On the other hand, some might say that the statement "the igneous rock is evil" is not fallacious, it is simply false. My contention, though, is that the statement makes no sense, because it is taking a concept out of context. [Implication:] A statement that doesn't make any sense can't be evaluated; it is neither true nor false. [Reason for that implication:] The concepts of "true" and "false" do not apply to things that are not logical propositions. To argue otherwise would be to take "true" and "false" out of their contexts!

To state that "the rock is not evil" would be misleading if the context might allow one to conclude that the rock might therefore be "good." For absolute clarity and precision, it is best to refute the fallacy by saying "the rock is neither good nor evil." -- EdwardKiser

If I made a list of all evil things, rocks wouldn't be on it; therefore they are not evil. At least that makes sense to me...

But you are not omniscient; you cannot make a list of all evil things. You can only make a list of all the evil things you have ever seen or heard of. What if something comes along that you have never seen before and never heard of? How will you know whether it is evil?

A concept is more than a list of its instances; it is also a descendant of a superclass. When you see an object you've never seen before, you will start at "existent" and walk right down your class hierarchy to classify it. (The object, seen in different respects, might be able to be walked down the hierarchy in more than one way.) The context is the class's superclass.

If I were going to make a class diagram of animals, it would probably look something like this:

 Animal -> Vertebrate, Bug
 Vertebrate -> Fish, Rabbit, Man
(Let's just pretend I don't get out much.) Anyways, the superclass of fish is vertebrate. I would say that bugs aren't fish since they don't end up in its class. Are you saying that the question as to whether or not bugs are fish is meaningless, since the question "are you a fish?" makes no sense to a bug?

The question is meaningful because it brings both concepts under a single superclass which they both belong to. The question is concerned with identifying lifeforms, or perhaps even things, which a bug and a fish both are.

However, the word "fish" is also used in the context of pictures to refer to a picture of a fish. It would be fallacious to ascribe properties of real fish (they always have gills, and use them to get oxygen out of water) to pictures of fish (they don't always have gills, and when they do, it is only for detail). It would be fallacious to argue that a bug is not a picture of a fish because the bug doesn't breathe water like a fish does.

(Most stolen concept fallacies I construct are obvious, but a few that I have seen are quite clever and hard to detect.)

Obvious is good, that's what examples should be like. Unfortunately this one is mincing languages and concepts. People refer to fish pictures as fish, but that doesn't mean that they include them under their concept of fish; if you ask them "are pictures of fish really fish?" they will say no. It's just a convenient label, like saying the kettle is boiling rather than the water within it is.

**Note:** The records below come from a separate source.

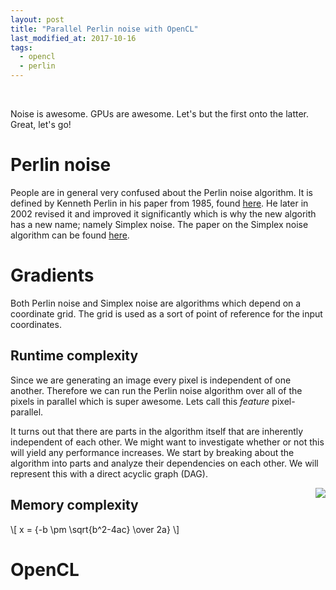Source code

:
 ```yaml
---
layout: post
title: "Parallel Perlin noise with OpenCL"
last_modified_at: 2017-10-16
tags:
  - opencl
  - perlin
---
```

<html>
<head>
    <meta charset="UTF-8">
    <link rel="stylesheet" media="all" href="normalize.css">
    <link rel="stylesheet" media="all" href="core.css">
    <link rel="stylesheet" media="all" href="style.css">
    <script type="text/javascript" src="http://cdn.mathjax.org/mathjax/latest/MathJax.js?config=TeX-AMS-MML_HTMLorMML"></script>
</head>
<body data-document>&nbsp;</body>
</html>

Noise is awesome. GPUs are awesome. Let's but the first onto the latter. Great, let's go!

# Perlin noise
People are in general very confused about the Perlin noise algorithm. It is defined by Kenneth Perlin in his paper
from 1985, found [here](). He later in 2002 revised it and improved it significantly which is why the new algorith 
has a  new name; namely Simplex noise. The paper on the Simplex noise algorithm can be found [here](). 

# Gradients
Both Perlin noise and Simplex noise are algorithms which depend on a coordinate grid. The grid is used as a sort of
point of reference for the input coordinates.   

## Runtime complexity
Since we are generating an image every pixel is independent of one another. Therefore we can run the Perlin noise 
algorithm over all of the pixels in parallel which is super awesome. Lets call this _feature_ pixel-parallel.

It turns out that there are parts in the algorithm itself that are inherently independent of each other. We might
want to investigate whether or not this will yield any performance increases. We start by breaking about the 
algorithm into parts and analyze their dependencies on each other. We will represent this with a direct acyclic graph (DAG).

<img style="float: right;" src="
https://g.gravizo.com/svg?
 digraph G {
   main -> parse -> execute;
   main -> init;
   main -> cleanup;
   execute -> make_string;
   execute -> printf
   init -> make_string;
   main -> printf;
   execute -> compare;
 }
"/>

## Memory complexity
\\[ x = {-b \pm \sqrt{b^2-4ac} \over 2a} \\]

# OpenCL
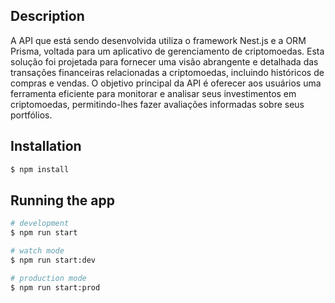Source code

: ## Description

A API que está sendo desenvolvida utiliza o framework Nest.js e a ORM Prisma, voltada para um aplicativo de gerenciamento de criptomoedas. Esta solução foi projetada para fornecer uma visão abrangente e detalhada das transações financeiras relacionadas a criptomoedas, incluindo históricos de compras e vendas. O objetivo principal da API é oferecer aos usuários uma ferramenta eficiente para monitorar e analisar seus investimentos em criptomoedas, permitindo-lhes fazer avaliações informadas sobre seus portfólios.

## Installation

```bash
$ npm install
```

## Running the app

```bash
# development
$ npm run start

# watch mode
$ npm run start:dev

# production mode
$ npm run start:prod
```
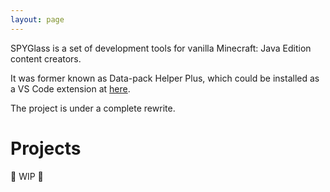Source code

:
 ```yaml
---
layout: page
---
```


SPYGlass is a set of development tools for vanilla Minecraft: Java Edition content creators.

It was former known as Data-pack Helper Plus, which could be installed as a VS Code extension at [here](https://marketplace.visualstudio.com/items?itemName=SPGoding.datapack-language-server).

The project is under a complete rewrite.

# Projects

🚧 WIP 🚧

Pictures of fish are not fish, and rocks are not fish. My main point is this: the concept fish applies to stuff outside its superclass, which is animal not thing. Thing is indeed a further superclass of animal, but if you're allowed to pick any superclass of fish then you may as well just pick the universal superclass, whence you no longer have a domain.

My suggestion, actually, is precisely that this will happen: you can always walk up as far as you like. Text is no longer a thing, but I can still say text isn't a fish. Neither is thought or good or 3. If it doesn't end up in the class thing, subclass animal, subclass fish, then it isn't a fish. I'm suggesting maybe evil and good can be treated the same way. I expect you would have a class wherein each thing is either good or evil, corresponding to the concept domain you suggested. But that doesn't mean that the concepts don't apply outside that domain, just that they're both false and no longer opposites.

As RichardLederer? once said about "hot water heaters," "Why heat hot water?" I think a lot of puns and double-entendres are based on the same word having two contexts. (It is the "water heater" that is hot, not just the water.)

Is a picture of a fish really a fish? An artist, upon being asked that question, might reply, "No, THIS is really a fish!" and proceed to draw a picture. But I do not think that something is subjective or worthless merely because it is convenient. Why do I detect a certain snideness of voice in that accusation, an "Oh, that can't possibly mean anything, it's just convenient," kind of thing? There is a good reason we don't have a word for "picture of a fish," and that is that the existing word works fine; the separate contexts let you know in any given case which one is meant. Also, the similarities between a fish and a picture of a fish are very real and important; coining a separate word would tend to obscure them. hmm ... TheMapIsNotTheTerritory perhaps ...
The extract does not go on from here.